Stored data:

++++++++++++++++++++

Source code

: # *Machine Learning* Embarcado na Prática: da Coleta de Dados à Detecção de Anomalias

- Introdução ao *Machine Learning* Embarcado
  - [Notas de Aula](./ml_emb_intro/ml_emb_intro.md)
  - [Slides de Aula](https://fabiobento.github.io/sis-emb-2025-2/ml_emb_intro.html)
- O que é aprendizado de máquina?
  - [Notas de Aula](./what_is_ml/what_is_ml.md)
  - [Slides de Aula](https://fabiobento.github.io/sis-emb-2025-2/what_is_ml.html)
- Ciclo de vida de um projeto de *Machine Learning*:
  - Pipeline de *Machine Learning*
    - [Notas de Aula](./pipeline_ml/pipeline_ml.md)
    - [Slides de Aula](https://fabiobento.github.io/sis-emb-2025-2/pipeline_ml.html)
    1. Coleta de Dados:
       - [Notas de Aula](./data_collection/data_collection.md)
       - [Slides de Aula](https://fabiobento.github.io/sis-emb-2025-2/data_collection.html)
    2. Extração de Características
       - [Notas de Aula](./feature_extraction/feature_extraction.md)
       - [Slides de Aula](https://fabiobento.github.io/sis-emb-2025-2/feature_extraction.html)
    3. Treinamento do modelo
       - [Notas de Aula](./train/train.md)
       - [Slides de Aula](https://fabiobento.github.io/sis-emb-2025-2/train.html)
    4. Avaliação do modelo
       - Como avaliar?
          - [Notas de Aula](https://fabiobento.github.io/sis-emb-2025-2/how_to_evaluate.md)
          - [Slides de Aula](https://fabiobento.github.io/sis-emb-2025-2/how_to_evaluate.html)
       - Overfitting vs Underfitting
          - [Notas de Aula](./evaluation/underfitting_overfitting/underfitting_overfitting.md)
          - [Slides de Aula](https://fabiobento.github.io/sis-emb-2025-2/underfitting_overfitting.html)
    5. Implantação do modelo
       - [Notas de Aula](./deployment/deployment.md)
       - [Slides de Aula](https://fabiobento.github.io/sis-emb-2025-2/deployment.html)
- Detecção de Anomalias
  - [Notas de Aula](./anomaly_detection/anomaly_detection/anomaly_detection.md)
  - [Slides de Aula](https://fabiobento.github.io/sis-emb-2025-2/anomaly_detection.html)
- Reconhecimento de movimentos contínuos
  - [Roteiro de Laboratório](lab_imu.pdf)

++++++++++++++++++++

■ **YOUR ASSIGNMENT**:
Please retype, exactly as written, every line from the line containing "- Reconhecimento de movimentos contínuos" through the last line of the records above, including both of those lines, and nothing else.

■ **RESULT OF THIS EXERCISE**:
- Reconhecimento de movimentos contínuos
  - [Roteiro de Laboratório](lab_imu.pdf)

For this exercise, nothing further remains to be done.